__Your assignment__.
Starting with the first line, output the data exactly through to the end.

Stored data

========

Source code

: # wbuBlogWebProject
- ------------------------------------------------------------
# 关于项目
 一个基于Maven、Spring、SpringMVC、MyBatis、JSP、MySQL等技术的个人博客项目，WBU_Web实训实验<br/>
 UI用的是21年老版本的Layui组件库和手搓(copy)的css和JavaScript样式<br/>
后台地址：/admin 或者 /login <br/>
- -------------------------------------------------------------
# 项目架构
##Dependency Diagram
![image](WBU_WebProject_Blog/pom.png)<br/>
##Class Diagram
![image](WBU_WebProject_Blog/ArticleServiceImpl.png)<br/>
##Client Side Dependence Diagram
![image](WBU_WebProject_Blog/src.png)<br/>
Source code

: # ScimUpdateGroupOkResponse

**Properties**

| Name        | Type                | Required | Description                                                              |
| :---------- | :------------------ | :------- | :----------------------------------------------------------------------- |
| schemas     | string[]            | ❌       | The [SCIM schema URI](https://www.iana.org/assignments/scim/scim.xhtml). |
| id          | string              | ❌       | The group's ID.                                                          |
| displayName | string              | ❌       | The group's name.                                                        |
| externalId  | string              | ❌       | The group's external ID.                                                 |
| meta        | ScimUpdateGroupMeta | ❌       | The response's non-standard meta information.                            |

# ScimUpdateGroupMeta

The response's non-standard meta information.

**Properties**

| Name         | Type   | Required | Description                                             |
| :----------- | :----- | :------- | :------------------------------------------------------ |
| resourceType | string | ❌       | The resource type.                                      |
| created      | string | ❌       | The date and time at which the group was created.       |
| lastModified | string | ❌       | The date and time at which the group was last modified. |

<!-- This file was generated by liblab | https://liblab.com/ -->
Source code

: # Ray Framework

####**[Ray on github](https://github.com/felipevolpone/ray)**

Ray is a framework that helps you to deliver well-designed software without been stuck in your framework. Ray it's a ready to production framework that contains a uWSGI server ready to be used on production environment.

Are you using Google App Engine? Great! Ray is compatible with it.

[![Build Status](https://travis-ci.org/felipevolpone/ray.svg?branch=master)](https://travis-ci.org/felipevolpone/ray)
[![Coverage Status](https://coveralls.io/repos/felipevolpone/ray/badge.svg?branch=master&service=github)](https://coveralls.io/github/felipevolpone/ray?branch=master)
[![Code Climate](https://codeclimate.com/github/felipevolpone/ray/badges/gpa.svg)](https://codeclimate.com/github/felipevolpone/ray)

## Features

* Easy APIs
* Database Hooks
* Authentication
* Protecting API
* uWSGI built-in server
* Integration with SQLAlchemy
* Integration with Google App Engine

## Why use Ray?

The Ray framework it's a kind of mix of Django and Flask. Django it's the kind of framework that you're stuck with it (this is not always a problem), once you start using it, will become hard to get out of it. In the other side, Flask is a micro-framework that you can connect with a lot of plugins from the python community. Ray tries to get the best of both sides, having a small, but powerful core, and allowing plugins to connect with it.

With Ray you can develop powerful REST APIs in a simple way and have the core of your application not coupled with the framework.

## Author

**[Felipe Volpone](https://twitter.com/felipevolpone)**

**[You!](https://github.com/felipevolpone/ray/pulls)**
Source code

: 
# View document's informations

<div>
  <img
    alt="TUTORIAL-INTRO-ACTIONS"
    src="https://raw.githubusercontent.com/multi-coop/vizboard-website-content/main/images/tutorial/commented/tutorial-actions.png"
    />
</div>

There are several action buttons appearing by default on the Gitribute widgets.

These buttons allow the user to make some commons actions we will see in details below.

========

__Exercise result__.
Source code

: # wbuBlogWebProject
- ------------------------------------------------------------
# 关于项目
 一个基于Maven、Spring、SpringMVC、MyBatis、JSP、MySQL等技术的个人博客项目，WBU_Web实训实验<br/>
 UI用的是21年老版本的Layui组件库和手搓(copy)的css和JavaScript样式<br/>
后台地址：/admin 或者 /login <br/>
- -------------------------------------------------------------
# 项目架构
##Dependency Diagram
![image](WBU_WebProject_Blog/pom.png)<br/>
##Class Diagram
![image](WBU_WebProject_Blog/ArticleServiceImpl.png)<br/>
##Client Side Dependence Diagram
![image](WBU_WebProject_Blog/src.png)<br/>
Source code

: # ScimUpdateGroupOkResponse

**Properties**

| Name        | Type                | Required | Description                                                              |
| :---------- | :------------------ | :------- | :----------------------------------------------------------------------- |
| schemas     | string[]            | ❌       | The [SCIM schema URI](https://www.iana.org/assignments/scim/scim.xhtml). |
| id          | string              | ❌       | The group's ID.                                                          |
| displayName | string              | ❌       | The group's name.                                                        |
| externalId  | string              | ❌       | The group's external ID.                                                 |
| meta        | ScimUpdateGroupMeta | ❌       | The response's non-standard meta information.                            |

# ScimUpdateGroupMeta

The response's non-standard meta information.

**Properties**

| Name         | Type   | Required | Description                                             |
| :----------- | :----- | :------- | :------------------------------------------------------ |
| resourceType | string | ❌       | The resource type.                                      |
| created      | string | ❌       | The date and time at which the group was created.       |
| lastModified | string | ❌       | The date and time at which the group was last modified. |

<!-- This file was generated by liblab | https://liblab.com/ -->
Source code

: # Ray Framework

####**[Ray on github](https://github.com/felipevolpone/ray)**

Ray is a framework that helps you to deliver well-designed software without been stuck in your framework. Ray it's a ready to production framework that contains a uWSGI server ready to be used on production environment.

Are you using Google App Engine? Great! Ray is compatible with it.

[![Build Status](https://travis-ci.org/felipevolpone/ray.svg?branch=master)](https://travis-ci.org/felipevolpone/ray)
[![Coverage Status](https://coveralls.io/repos/felipevolpone/ray/badge.svg?branch=master&service=github)](https://coveralls.io/github/felipevolpone/ray?branch=master)
[![Code Climate](https://codeclimate.com/github/felipevolpone/ray/badges/gpa.svg)](https://codeclimate.com/github/felipevolpone/ray)

## Features

* Easy APIs
* Database Hooks
* Authentication
* Protecting API
* uWSGI built-in server
* Integration with SQLAlchemy
* Integration with Google App Engine

## Why use Ray?

The Ray framework it's a kind of mix of Django and Flask. Django it's the kind of framework that you're stuck with it (this is not always a problem), once you start using it, will become hard to get out of it. In the other side, Flask is a micro-framework that you can connect with a lot of plugins from the python community. Ray tries to get the best of both sides, having a small, but powerful core, and allowing plugins to connect with it.

With Ray you can develop powerful REST APIs in a simple way and have the core of your application not coupled with the framework.

## Author

**[Felipe Volpone](https://twitter.com/felipevolpone)**

**[You!](https://github.com/felipevolpone/ray/pulls)**
Source code

: 
# View document's informations

<div>
  <img
    alt="TUTORIAL-INTRO-ACTIONS"
    src="https://raw.githubusercontent.com/multi-coop/vizboard-website-content/main/images/tutorial/commented/tutorial-actions.png"
    />
</div>

There are several action buttons appearing by default on the Gitribute widgets.

These buttons allow the user to make some commons actions we will see in details below.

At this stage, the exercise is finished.